### [TASK STATEMENT]
List every line below containing "that".

** DATA RECORDS follows **

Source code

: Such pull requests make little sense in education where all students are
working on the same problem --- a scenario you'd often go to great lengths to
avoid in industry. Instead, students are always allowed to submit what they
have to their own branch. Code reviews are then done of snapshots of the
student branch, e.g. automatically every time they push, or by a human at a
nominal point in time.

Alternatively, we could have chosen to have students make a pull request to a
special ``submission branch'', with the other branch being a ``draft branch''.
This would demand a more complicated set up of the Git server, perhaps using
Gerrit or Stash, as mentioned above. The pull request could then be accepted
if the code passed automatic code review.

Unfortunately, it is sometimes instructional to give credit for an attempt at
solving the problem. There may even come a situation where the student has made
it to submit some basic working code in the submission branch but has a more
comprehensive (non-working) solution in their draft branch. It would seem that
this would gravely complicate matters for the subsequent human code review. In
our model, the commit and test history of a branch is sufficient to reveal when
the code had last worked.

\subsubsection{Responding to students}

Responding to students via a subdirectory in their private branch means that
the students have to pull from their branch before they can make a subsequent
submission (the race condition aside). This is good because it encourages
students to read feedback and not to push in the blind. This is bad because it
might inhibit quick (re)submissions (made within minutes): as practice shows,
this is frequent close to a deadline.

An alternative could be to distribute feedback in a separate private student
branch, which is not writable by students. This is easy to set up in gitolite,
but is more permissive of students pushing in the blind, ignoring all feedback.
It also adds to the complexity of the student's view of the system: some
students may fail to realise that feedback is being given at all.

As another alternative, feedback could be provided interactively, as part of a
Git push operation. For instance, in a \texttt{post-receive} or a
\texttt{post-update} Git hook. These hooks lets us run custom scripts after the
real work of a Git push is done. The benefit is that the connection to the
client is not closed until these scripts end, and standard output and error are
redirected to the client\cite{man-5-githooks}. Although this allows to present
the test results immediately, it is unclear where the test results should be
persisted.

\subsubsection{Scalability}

** End of DATA RECORDS **
** DATA RECORDS follows **

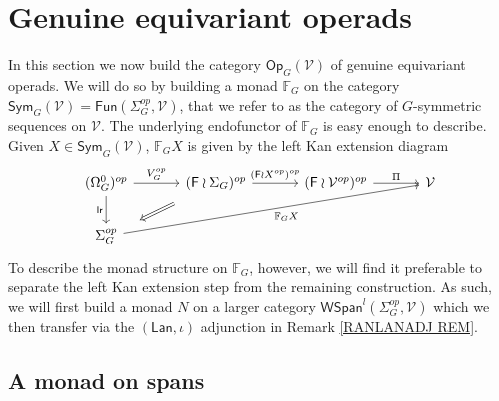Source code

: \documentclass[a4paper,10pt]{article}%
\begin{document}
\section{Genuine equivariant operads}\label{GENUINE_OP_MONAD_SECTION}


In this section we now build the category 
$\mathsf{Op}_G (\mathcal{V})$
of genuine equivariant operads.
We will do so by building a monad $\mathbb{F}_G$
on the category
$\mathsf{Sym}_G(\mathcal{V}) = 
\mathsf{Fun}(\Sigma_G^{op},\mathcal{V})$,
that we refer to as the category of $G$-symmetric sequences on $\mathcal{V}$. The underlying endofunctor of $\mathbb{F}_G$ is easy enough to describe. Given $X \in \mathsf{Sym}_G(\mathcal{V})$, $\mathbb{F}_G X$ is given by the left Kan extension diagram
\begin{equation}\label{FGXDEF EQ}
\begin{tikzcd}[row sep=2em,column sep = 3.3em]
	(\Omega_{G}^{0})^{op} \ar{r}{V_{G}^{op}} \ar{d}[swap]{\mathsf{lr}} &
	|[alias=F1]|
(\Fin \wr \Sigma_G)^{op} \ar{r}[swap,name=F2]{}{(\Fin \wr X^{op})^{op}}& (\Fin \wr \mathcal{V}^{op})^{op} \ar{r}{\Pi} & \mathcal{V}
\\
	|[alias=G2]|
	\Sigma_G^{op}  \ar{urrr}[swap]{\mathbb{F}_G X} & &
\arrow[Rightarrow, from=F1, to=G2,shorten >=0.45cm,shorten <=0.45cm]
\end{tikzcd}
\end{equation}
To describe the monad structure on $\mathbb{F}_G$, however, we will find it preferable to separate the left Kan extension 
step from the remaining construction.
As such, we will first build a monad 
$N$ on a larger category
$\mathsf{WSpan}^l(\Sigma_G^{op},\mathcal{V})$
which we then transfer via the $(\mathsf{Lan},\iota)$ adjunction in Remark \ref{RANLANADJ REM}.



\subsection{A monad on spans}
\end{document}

** End of DATA RECORDS **

### [WRITTEN RESPONSE]
comprehensive (non-working) solution in their draft branch. It would seem that
Responding to students via a subdirectory in their private branch means that
students may fail to realise that feedback is being given at all.
real work of a Git push is done. The benefit is that the connection to the
that we refer to as the category of $G$-symmetric sequences on $\mathcal{V}$. The underlying endofunctor of $\mathbb{F}_G$ is easy enough to describe. Given $X \in \mathsf{Sym}_G(\mathcal{V})$, $\mathbb{F}_G X$ is given by the left Kan extension diagram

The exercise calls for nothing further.